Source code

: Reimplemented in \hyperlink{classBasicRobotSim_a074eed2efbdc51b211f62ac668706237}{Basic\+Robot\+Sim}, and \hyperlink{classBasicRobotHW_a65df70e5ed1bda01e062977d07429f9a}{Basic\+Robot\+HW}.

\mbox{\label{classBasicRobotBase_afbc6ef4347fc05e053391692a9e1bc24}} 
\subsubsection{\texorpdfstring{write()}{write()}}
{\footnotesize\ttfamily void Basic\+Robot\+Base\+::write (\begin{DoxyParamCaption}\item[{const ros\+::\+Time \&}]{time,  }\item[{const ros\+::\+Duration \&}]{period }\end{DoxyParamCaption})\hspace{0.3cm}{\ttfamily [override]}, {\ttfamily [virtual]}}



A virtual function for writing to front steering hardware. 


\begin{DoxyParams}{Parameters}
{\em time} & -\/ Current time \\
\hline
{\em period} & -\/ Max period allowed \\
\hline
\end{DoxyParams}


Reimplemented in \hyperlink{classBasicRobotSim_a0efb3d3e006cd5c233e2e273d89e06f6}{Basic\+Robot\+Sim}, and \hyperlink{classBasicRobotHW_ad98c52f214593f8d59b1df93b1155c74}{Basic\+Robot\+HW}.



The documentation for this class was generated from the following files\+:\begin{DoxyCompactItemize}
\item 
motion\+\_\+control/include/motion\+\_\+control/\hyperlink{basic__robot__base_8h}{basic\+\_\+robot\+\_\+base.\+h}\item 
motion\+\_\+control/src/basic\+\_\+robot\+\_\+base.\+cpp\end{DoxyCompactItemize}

******

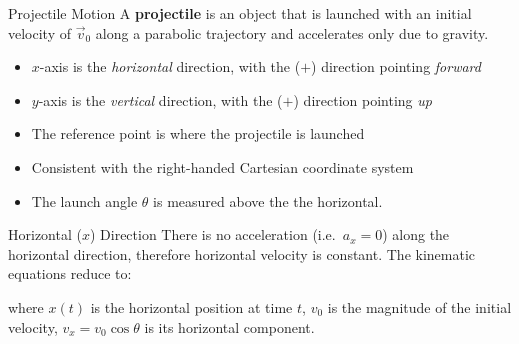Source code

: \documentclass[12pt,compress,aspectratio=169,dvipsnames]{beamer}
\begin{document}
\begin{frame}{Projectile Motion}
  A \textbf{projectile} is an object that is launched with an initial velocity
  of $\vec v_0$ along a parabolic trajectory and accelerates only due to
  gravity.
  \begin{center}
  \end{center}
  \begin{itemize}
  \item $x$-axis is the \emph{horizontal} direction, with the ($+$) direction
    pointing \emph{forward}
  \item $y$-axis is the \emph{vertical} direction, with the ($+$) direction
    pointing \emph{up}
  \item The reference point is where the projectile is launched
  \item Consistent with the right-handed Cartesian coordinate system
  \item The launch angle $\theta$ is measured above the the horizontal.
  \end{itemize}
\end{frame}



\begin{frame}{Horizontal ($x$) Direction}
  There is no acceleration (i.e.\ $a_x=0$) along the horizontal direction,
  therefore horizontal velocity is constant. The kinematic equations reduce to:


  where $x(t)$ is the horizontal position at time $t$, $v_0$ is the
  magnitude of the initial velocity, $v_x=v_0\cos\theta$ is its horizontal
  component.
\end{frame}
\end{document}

******

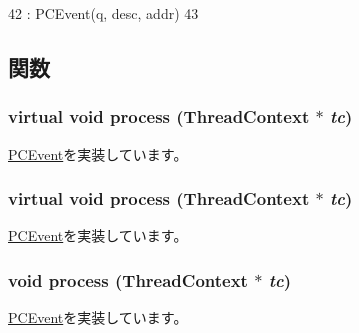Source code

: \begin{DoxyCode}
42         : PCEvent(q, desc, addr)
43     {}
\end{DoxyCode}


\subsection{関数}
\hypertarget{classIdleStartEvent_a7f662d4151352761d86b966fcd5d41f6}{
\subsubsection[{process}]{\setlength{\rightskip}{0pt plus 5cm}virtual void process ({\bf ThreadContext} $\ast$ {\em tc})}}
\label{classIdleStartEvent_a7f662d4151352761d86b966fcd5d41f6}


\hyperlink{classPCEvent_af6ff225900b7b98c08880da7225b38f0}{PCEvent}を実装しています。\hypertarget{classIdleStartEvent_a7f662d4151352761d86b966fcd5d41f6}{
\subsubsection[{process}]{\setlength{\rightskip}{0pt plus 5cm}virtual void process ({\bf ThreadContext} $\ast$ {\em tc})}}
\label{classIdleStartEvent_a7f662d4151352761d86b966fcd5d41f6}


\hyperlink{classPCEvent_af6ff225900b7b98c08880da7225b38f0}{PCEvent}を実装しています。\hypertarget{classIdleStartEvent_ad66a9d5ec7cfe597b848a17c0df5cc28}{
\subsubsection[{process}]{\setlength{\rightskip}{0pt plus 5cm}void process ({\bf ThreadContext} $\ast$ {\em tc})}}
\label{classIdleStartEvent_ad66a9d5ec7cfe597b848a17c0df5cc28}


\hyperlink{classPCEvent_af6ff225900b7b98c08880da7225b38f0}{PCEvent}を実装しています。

******

[Problem to solve]:
Working through the records, copy each line in which the word "launched" appears.

[Output of the task]:
  A \textbf{projectile} is an object that is launched with an initial velocity
  \item The reference point is where the projectile is launched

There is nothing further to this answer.